(Dataset records Opens)

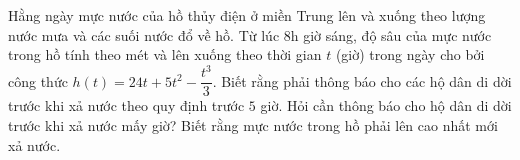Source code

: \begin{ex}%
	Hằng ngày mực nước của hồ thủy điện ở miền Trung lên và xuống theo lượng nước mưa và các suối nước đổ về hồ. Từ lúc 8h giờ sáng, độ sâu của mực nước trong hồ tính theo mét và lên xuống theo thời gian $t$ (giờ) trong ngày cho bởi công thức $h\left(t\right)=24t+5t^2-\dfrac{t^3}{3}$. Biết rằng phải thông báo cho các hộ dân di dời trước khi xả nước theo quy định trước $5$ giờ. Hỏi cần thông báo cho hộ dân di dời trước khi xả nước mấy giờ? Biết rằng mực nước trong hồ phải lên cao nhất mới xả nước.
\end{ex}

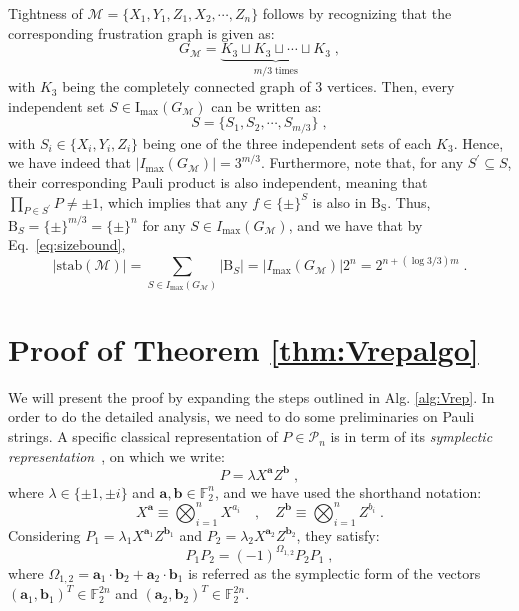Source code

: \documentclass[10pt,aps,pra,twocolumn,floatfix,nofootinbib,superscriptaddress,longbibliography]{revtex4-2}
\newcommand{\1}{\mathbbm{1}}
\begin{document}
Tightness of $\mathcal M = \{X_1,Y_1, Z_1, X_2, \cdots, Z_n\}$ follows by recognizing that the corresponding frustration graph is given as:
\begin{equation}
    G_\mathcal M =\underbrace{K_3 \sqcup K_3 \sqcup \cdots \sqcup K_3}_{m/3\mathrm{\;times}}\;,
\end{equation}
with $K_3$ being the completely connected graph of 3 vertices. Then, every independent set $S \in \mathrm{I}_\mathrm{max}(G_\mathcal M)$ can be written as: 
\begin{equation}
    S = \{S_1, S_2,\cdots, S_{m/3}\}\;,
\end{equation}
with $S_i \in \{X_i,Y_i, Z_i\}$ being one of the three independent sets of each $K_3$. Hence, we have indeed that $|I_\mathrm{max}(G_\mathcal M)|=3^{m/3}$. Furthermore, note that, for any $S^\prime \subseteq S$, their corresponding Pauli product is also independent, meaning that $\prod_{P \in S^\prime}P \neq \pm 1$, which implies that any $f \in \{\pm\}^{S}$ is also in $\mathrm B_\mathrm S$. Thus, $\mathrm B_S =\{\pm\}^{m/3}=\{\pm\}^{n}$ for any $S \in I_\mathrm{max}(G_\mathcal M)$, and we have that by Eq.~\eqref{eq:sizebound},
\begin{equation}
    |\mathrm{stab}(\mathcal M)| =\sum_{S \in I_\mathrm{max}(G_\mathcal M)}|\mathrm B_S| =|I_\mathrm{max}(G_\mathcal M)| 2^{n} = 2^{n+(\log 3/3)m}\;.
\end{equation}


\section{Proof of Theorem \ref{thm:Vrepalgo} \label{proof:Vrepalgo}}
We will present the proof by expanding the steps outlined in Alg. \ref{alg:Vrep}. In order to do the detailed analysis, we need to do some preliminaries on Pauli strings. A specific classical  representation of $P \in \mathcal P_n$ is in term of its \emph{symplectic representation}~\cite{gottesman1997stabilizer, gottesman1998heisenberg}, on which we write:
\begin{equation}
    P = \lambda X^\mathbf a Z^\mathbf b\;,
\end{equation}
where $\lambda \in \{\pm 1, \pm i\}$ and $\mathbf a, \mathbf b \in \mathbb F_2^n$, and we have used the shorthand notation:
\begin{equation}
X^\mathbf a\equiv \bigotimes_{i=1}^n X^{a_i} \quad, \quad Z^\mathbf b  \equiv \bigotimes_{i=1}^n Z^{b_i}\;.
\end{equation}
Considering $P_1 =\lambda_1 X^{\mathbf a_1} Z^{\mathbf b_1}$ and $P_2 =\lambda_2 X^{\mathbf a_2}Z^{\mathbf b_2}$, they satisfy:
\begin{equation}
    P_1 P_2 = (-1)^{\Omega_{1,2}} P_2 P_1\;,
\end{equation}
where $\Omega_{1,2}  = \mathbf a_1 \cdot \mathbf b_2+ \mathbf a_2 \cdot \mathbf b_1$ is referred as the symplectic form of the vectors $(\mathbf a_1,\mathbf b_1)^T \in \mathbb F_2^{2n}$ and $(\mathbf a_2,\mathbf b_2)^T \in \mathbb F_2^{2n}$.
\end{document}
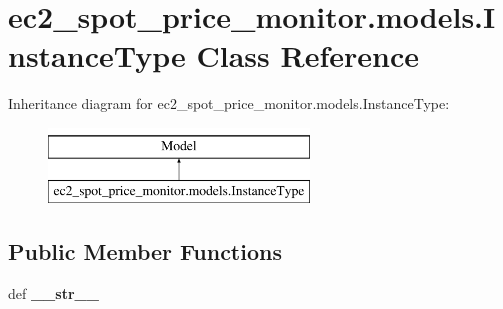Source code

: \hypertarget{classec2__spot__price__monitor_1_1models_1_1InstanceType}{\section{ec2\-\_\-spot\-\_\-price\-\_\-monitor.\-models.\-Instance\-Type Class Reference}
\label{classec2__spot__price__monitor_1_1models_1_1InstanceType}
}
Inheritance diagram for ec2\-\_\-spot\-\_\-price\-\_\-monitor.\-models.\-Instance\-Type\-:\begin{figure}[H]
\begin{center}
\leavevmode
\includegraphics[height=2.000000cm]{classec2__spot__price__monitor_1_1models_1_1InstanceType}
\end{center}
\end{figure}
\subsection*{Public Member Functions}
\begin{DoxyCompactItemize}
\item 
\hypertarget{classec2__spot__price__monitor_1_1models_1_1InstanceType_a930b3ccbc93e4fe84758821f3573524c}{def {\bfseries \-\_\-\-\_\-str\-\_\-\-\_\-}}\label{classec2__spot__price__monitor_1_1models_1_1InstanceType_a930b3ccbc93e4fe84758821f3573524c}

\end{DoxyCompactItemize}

(Dataset records Closes)
(Dataset records Opens)

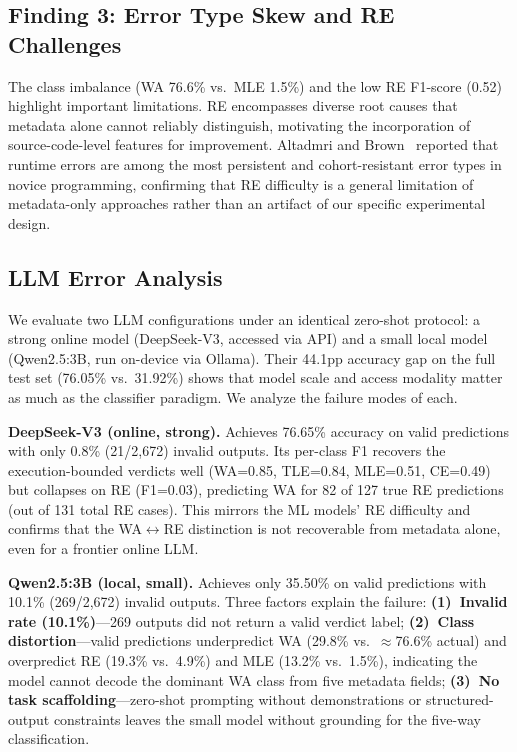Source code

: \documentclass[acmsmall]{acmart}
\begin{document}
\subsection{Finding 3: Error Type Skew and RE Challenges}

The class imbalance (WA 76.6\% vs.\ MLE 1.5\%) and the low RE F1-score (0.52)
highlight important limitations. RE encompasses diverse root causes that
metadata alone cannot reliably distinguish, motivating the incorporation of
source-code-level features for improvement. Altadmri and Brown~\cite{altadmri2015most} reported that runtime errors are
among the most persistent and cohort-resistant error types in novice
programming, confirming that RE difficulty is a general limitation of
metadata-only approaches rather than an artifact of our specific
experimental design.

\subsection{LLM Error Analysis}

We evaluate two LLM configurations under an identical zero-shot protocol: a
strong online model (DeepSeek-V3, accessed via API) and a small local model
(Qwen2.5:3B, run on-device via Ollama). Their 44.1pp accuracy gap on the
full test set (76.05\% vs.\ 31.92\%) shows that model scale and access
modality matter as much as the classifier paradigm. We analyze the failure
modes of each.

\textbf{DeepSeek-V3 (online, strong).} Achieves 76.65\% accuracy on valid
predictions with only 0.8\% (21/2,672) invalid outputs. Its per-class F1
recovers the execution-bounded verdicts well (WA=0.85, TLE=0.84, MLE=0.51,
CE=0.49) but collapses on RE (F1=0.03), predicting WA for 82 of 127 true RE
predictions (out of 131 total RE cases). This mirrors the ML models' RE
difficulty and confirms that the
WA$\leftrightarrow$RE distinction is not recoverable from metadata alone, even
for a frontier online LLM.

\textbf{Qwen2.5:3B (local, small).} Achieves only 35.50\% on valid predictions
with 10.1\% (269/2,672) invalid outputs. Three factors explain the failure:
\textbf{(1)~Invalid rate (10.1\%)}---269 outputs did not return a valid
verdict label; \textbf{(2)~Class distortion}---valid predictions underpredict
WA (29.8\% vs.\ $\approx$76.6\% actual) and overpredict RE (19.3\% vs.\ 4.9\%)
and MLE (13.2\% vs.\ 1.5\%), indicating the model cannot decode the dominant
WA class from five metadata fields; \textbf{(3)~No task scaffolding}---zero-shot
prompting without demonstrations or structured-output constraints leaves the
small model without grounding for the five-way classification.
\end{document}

(Dataset records Closes)
(Dataset records Opens)

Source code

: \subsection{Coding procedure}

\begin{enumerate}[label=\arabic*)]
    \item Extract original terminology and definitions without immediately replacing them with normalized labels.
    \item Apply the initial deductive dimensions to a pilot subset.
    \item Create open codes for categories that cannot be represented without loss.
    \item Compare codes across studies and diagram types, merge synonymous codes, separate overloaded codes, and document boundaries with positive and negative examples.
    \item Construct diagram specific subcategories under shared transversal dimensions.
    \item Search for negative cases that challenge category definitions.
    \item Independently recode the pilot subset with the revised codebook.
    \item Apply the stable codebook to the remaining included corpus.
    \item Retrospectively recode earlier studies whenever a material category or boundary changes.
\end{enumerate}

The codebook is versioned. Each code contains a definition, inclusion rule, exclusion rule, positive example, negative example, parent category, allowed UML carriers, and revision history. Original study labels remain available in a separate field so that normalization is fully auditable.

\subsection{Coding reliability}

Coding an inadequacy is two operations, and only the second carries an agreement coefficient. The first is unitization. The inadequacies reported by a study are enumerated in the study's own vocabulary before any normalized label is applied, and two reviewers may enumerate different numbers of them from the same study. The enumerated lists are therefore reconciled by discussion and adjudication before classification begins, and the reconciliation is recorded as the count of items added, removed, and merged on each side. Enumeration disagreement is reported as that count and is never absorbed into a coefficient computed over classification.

(Dataset records Closes)

> Your goal
Search the material above for the word "difficulty", then copy out each line that has it.

> Answer to this task
programming, confirming that RE difficulty is a general limitation of
difficulty and confirms that the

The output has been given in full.